The approach of the Court of Appeal in Watson and the Australian courts in Hyde and Haylen appear to be in direct conflict with one another given that the BBBC was found liable whereas the IRFB and NSWRU were not. However, there is an important distinction between the cases and it concerns the rule under consideration. The rule in Agar and Haylen related to the actual playing of the sport whereas the rule in Watson related to the delivery of the infrastructure necessary to support play. If Watson is to be on a par with Agar, the allegation against the BBBC would have been that it failed to make a rule such as banning blows to the head during bouts.

The case of Wattleworth v Goodwood Road Racing Company Ltd and Royal Automobile Club Motor Sports Association Ltd and Federation Internationale de l’Automobile [2004] EWHC 140 further highlights the potential for governing bodies in the UK to be liable for breaches of safety procedure. The court held that the duty of the governing body was to ensure that the track licensed for racing was reasonably safe and that appropriate protocols for ensuring this safety had been followed by a reasonable and competent inspection. The court felt that the governing body had discharged this duty on the facts and was not liable for the claimant’s death. Therefore, following the analysis of the aforementioned case law, it can be said with some degree of clarity that a governing body owes a duty of care to ensure that the inherent risks of sport are minimised by being responsible for the safety rules and protocols pertaining to that particular sport. The question, however, remains open as to how far this duty extends given the recent high profile examples of athletes now living with life-limiting conditions following their participation in sport.

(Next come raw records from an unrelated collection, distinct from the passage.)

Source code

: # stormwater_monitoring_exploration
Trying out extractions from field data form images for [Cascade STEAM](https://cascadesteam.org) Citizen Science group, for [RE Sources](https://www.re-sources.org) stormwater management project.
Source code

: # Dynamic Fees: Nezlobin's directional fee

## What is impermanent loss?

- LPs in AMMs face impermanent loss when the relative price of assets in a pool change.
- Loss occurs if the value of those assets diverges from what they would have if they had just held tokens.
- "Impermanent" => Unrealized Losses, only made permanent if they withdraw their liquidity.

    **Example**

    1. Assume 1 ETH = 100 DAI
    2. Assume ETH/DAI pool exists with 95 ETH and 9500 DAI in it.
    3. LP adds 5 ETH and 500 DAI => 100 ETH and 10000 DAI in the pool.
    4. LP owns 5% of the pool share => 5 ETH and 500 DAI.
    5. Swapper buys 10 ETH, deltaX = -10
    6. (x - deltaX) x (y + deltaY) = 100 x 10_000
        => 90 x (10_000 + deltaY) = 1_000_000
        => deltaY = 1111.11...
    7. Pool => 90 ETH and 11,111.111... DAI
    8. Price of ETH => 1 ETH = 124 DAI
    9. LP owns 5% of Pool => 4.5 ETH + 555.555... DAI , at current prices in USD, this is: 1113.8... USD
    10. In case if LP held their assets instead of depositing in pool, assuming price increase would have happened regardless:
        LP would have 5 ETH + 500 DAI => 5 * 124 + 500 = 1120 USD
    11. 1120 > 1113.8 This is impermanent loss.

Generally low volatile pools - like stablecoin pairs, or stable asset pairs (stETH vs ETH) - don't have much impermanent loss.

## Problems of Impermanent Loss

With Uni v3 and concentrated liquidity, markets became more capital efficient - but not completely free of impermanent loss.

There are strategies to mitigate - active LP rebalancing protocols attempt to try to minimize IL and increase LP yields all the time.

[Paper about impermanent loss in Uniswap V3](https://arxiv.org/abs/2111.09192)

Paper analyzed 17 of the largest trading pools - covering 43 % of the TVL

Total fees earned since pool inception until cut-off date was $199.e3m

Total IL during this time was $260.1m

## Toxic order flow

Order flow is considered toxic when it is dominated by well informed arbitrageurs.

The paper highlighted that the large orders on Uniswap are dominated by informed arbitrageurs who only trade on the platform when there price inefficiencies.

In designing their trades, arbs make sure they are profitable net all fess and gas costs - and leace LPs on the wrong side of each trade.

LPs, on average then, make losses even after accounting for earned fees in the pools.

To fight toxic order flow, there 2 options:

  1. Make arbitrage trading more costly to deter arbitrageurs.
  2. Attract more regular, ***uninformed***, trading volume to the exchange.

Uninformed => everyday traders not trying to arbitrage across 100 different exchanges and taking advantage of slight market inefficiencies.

If Steve Thompson and his fellow former professionals are able to bring an action to court, the governing body will no doubt argue volenti non fit injuria (“to a willing person, no injury is done”). It is a defence often pleaded in negligence claims but is often misunderstood and misapplied. The defence was explored in detail in Smolden v Whitworth and Nolan [1997] ELR 249 where an injured athlete successfully sued the match official for the serious spine injuries he sustained as a result of a collapsed scrum.  The defendant referee argued that the claimant was fully aware of the rules and the dangers associated with collapsed scrums and, as such, had impliedly consented to the risk of injury caused by the non-application of the rules. In response to this, Bingham LCJ commented:

“The [claimant] had of course consented to the ordinary incidents of a game of rugby football of the kind in which he was taking part. Given, however, that the rules were framed for the protection of him and other players in the same position, he cannot possibly be said to have consented to a breach of duty on the part of the official whose duty it was to apply the rules and ensure as far as possible that they were observed”.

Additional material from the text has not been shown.